Yes? And the practical side of that is .. what?
You can "ping" a WiFi router, like a WiFi hot spot detector tells you when your in range of a WiFi point. The practical side would be that you can test for your router has its wifi "on" so that you do not spend hours trying to trouble shoot your issues with connecting to the internet... Turning off WiFi in the router when not using it is best all round security as is setting WPA and using a non-broadcast SSID.
that you can see how fast your WiFi connection is.
It sounds more like a location based wireless appliance. Meaning that your access point( at cisco it would require an access point with lightweight software, and a Wireless Lan Controller licenses for Location. Then, using the WLC you can determine where the pinger is - or any other client on the network. That, anyway, is how it sounds to me, coming from Cisco :)
covcreo6 years ago
BUT WHAT DOES IT DO????????
-Aj- covcreo6 years ago
it transmits a "pre-configured beacon signal" ... or so ive heard. O.o
-Aj-6 years ago
Swaeet bro! use these puppies for ground based GPS. so what i have to print my own boards then? coolies, need an excuse to use up the old supplies. lol
nilmahj6 years ago
so...... you strap one to your kids when they're playing in the woods and you find 'em with your GPS? sounds like a hide'n'seek hack to me. looks cool though.

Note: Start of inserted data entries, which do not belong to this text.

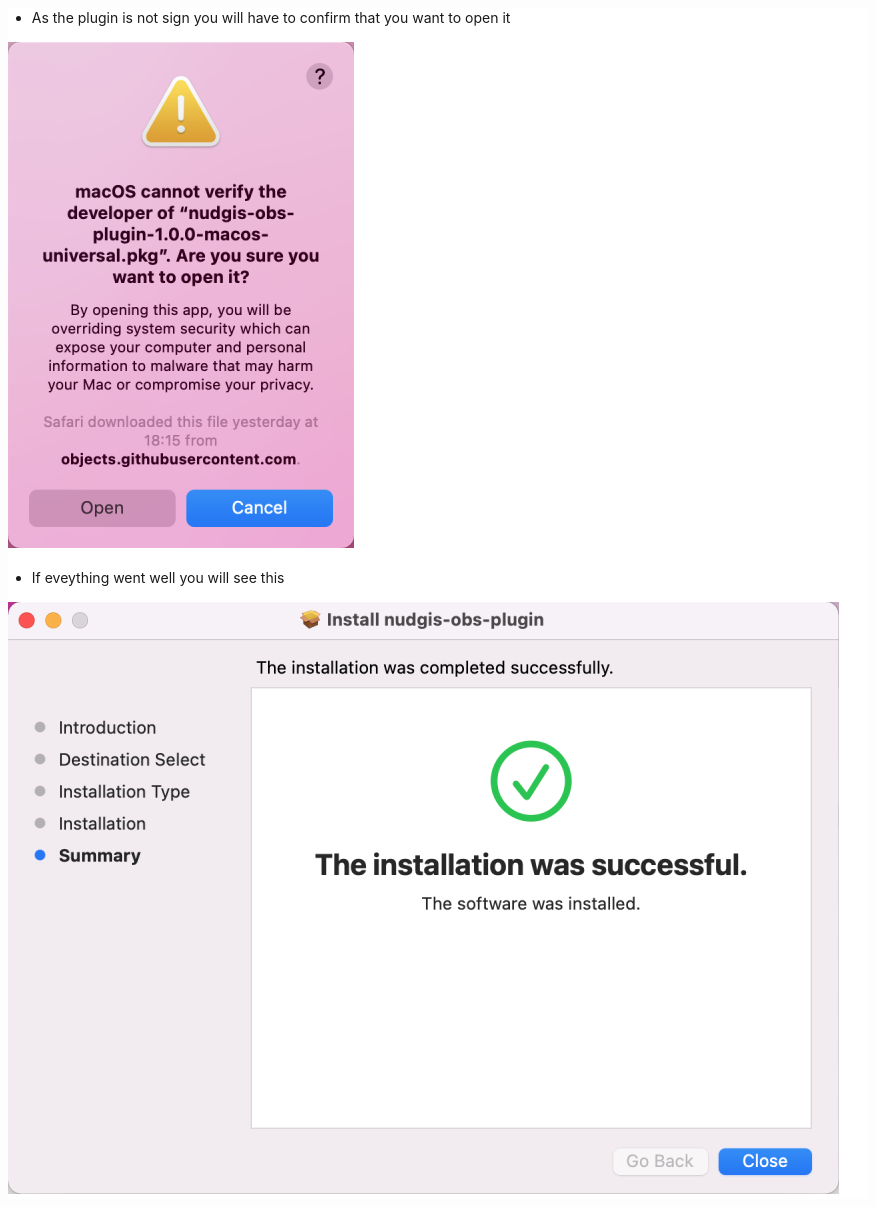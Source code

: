 * As the plugin is not sign you will have to confirm that you want to open it

![Defender_alert](img/macos/macos_1.png)

* If eveything went well you will see this

![Defender_alert](img/macos/macos_5.png)
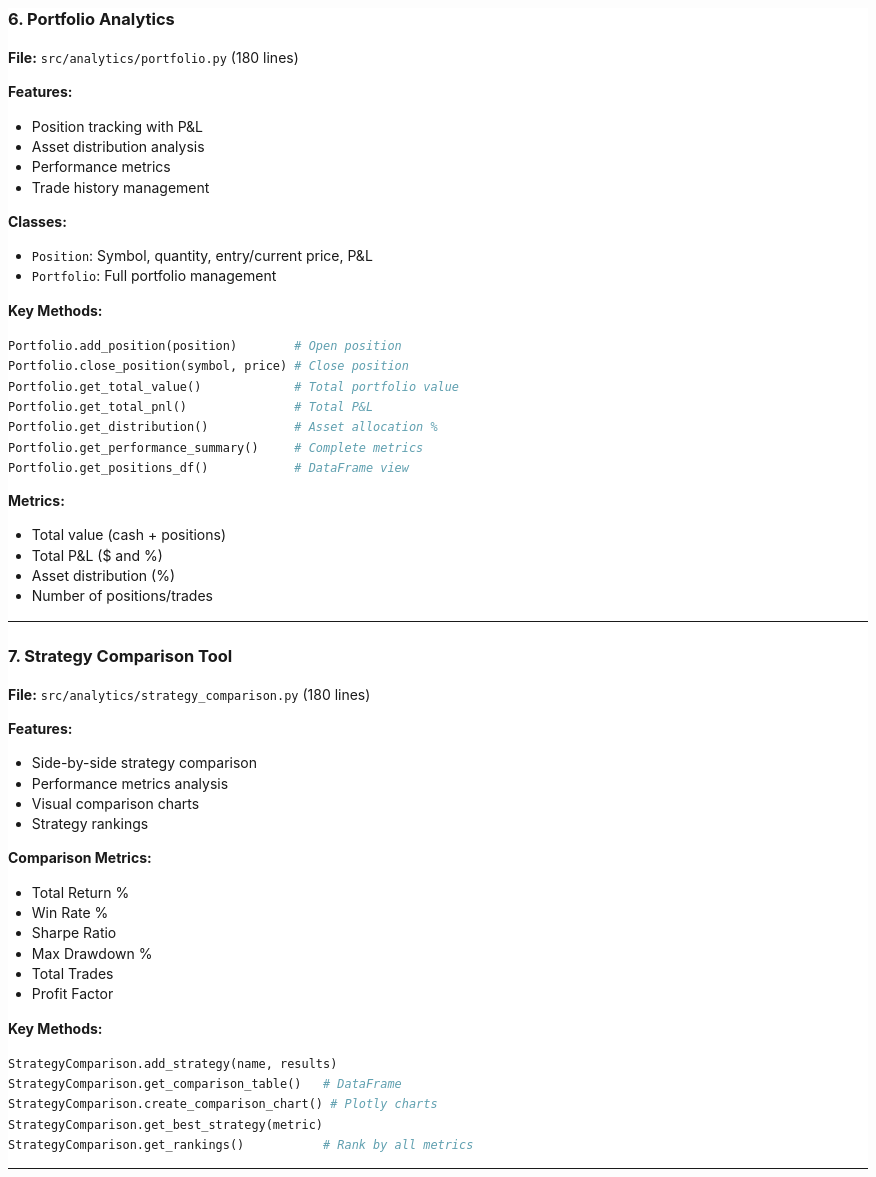 
### 6. Portfolio Analytics
**File:** `src/analytics/portfolio.py` (180 lines)

**Features:**
- Position tracking with P&L
- Asset distribution analysis
- Performance metrics
- Trade history management

**Classes:**
- `Position`: Symbol, quantity, entry/current price, P&L
- `Portfolio`: Full portfolio management

**Key Methods:**
```python
Portfolio.add_position(position)        # Open position
Portfolio.close_position(symbol, price) # Close position
Portfolio.get_total_value()             # Total portfolio value
Portfolio.get_total_pnl()               # Total P&L
Portfolio.get_distribution()            # Asset allocation %
Portfolio.get_performance_summary()     # Complete metrics
Portfolio.get_positions_df()            # DataFrame view
```

**Metrics:**
- Total value (cash + positions)
- Total P&L ($ and %)
- Asset distribution (%)
- Number of positions/trades

---

### 7. Strategy Comparison Tool
**File:** `src/analytics/strategy_comparison.py` (180 lines)

**Features:**
- Side-by-side strategy comparison
- Performance metrics analysis
- Visual comparison charts
- Strategy rankings

**Comparison Metrics:**
- Total Return %
- Win Rate %
- Sharpe Ratio
- Max Drawdown %
- Total Trades
- Profit Factor

**Key Methods:**
```python
StrategyComparison.add_strategy(name, results)
StrategyComparison.get_comparison_table()   # DataFrame
StrategyComparison.create_comparison_chart() # Plotly charts
StrategyComparison.get_best_strategy(metric)
StrategyComparison.get_rankings()           # Rank by all metrics
```

---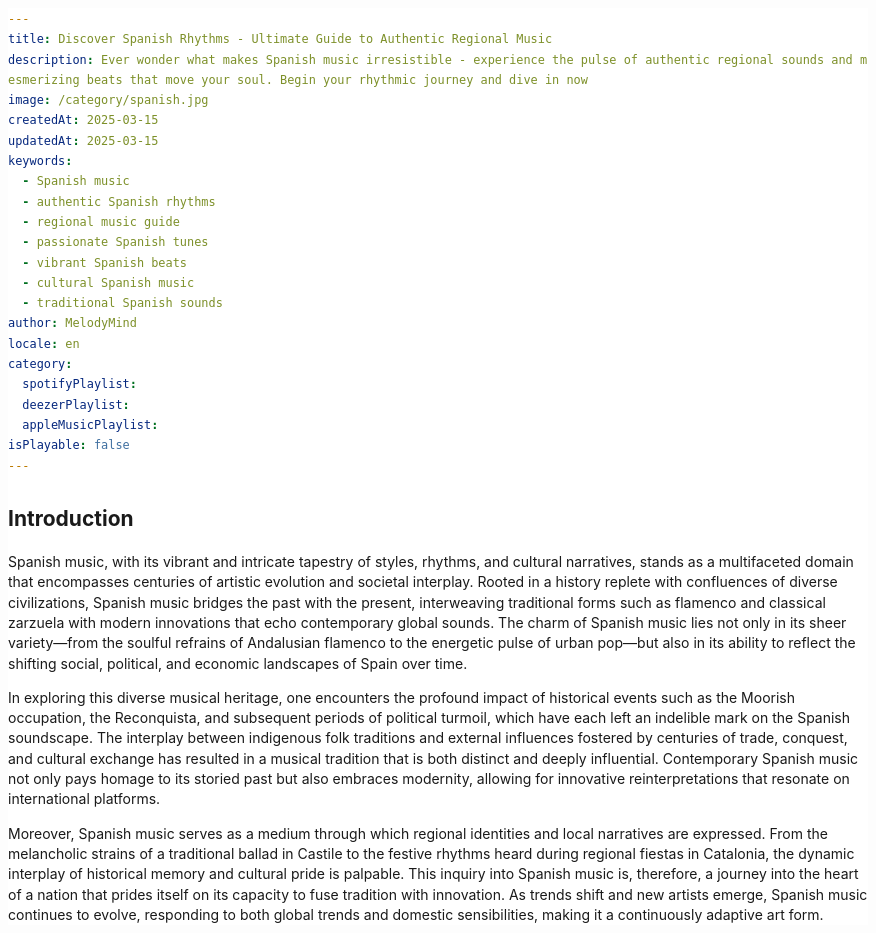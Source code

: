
 ```yaml
---
title: Discover Spanish Rhythms - Ultimate Guide to Authentic Regional Music
description: Ever wonder what makes Spanish music irresistible - experience the pulse of authentic regional sounds and mesmerizing beats that move your soul. Begin your rhythmic journey and dive in now
image: /category/spanish.jpg
createdAt: 2025-03-15
updatedAt: 2025-03-15
keywords:
  - Spanish music
  - authentic Spanish rhythms
  - regional music guide
  - passionate Spanish tunes
  - vibrant Spanish beats
  - cultural Spanish music
  - traditional Spanish sounds
author: MelodyMind
locale: en
category:
  spotifyPlaylist: 
  deezerPlaylist: 
  appleMusicPlaylist: 
isPlayable: false
---
```



## Introduction

Spanish music, with its vibrant and intricate tapestry of styles, rhythms, and cultural narratives, stands as a multifaceted domain that encompasses centuries of artistic evolution and societal interplay. Rooted in a history replete with confluences of diverse civilizations, Spanish music bridges the past with the present, interweaving traditional forms such as flamenco and classical zarzuela with modern innovations that echo contemporary global sounds. The charm of Spanish music lies not only in its sheer variety—from the soulful refrains of Andalusian flamenco to the energetic pulse of urban pop—but also in its ability to reflect the shifting social, political, and economic landscapes of Spain over time.

In exploring this diverse musical heritage, one encounters the profound impact of historical events such as the Moorish occupation, the Reconquista, and subsequent periods of political turmoil, which have each left an indelible mark on the Spanish soundscape. The interplay between indigenous folk traditions and external influences fostered by centuries of trade, conquest, and cultural exchange has resulted in a musical tradition that is both distinct and deeply influential. Contemporary Spanish music not only pays homage to its storied past but also embraces modernity, allowing for innovative reinterpretations that resonate on international platforms.

Moreover, Spanish music serves as a medium through which regional identities and local narratives are expressed. From the melancholic strains of a traditional ballad in Castile to the festive rhythms heard during regional fiestas in Catalonia, the dynamic interplay of historical memory and cultural pride is palpable. This inquiry into Spanish music is, therefore, a journey into the heart of a nation that prides itself on its capacity to fuse tradition with innovation. As trends shift and new artists emerge, Spanish music continues to evolve, responding to both global trends and domestic sensibilities, making it a continuously adaptive art form.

pyxis (author) 6 years ago
Thanks for your comments and suggestions. Obviously my intro didn't do its job! I've added some more background which I hope will clear things up.
NETSYS6 years ago
lol...you guys are so funny.....cant stop laughing.... lol
I am with you on that one, I am lost
Same here...can't it be used to check if a device is connected to wifi?